Hiermee geeft u opdrachten op die worden uitgevoerd voordat de taak wordt gestart. Plaats de opdrachten tussen accolades ({}) om een scriptblok te maken.

Gebruik deze parameter om de sessie voor te bereiden waarin de taak wordt uitgevoerd. U kunt deze bijvoorbeeld gebruiken om functies en modules toe te voegen aan de sessie.

Type:ScriptBlock
Position:Named
Default value:None
Required:False
Accept pipeline input:False
Accept wildcard characters:False

-InputObject

Hiermee geeft u de objecten op die worden gebruikt als invoer voor het scriptblok.
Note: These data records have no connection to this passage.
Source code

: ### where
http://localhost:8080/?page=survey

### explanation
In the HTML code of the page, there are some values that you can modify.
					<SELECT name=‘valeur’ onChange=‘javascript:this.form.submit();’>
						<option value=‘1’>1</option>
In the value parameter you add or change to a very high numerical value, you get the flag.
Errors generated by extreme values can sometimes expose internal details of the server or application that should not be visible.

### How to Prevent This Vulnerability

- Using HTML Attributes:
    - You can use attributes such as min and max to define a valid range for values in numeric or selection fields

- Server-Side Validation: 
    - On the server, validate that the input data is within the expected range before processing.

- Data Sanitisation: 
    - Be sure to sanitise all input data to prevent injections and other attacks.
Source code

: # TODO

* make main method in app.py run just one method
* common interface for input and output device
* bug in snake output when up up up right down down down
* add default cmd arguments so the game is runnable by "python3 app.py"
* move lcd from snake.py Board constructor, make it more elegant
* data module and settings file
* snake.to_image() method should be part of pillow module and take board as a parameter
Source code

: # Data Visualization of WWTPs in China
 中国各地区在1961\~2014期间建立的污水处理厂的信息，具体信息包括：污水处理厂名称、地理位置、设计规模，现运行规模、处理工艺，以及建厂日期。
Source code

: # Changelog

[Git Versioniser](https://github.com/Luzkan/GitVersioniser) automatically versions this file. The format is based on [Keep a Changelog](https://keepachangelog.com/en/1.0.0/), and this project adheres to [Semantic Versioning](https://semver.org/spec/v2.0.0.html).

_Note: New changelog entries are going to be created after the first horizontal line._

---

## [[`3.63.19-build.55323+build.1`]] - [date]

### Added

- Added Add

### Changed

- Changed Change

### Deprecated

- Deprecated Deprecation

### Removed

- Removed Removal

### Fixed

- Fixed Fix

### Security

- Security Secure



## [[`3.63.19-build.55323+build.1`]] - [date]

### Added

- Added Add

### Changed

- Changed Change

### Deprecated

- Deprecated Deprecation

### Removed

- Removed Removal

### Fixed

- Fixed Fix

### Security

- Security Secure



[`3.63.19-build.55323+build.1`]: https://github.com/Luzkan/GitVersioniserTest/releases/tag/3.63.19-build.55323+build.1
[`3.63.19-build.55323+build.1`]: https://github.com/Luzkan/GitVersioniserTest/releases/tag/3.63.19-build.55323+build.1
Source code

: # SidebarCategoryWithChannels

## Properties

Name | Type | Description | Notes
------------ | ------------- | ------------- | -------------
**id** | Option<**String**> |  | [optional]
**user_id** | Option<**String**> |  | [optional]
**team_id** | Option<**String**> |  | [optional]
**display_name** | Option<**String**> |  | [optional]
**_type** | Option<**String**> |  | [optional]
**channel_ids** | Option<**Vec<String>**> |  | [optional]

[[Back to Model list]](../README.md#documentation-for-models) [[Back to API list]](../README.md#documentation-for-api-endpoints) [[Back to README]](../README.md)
Het maakt ook pijplijninvoer mogelijk. Gebruik de $input automatische variabele in het scriptblok om toegang te krijgen tot de invoerobjecten.

Type:PSObject
Position:Named
Default value:None
Required:False
Accept pipeline input:True
Accept wildcard characters:False

-Name

Hiermee geeft u een beschrijvende naam voor de nieuwe taak. U kunt de naam gebruiken om de taak te identificeren voor andere taak-cmdlets, zoals de Stop-Job cmdlet.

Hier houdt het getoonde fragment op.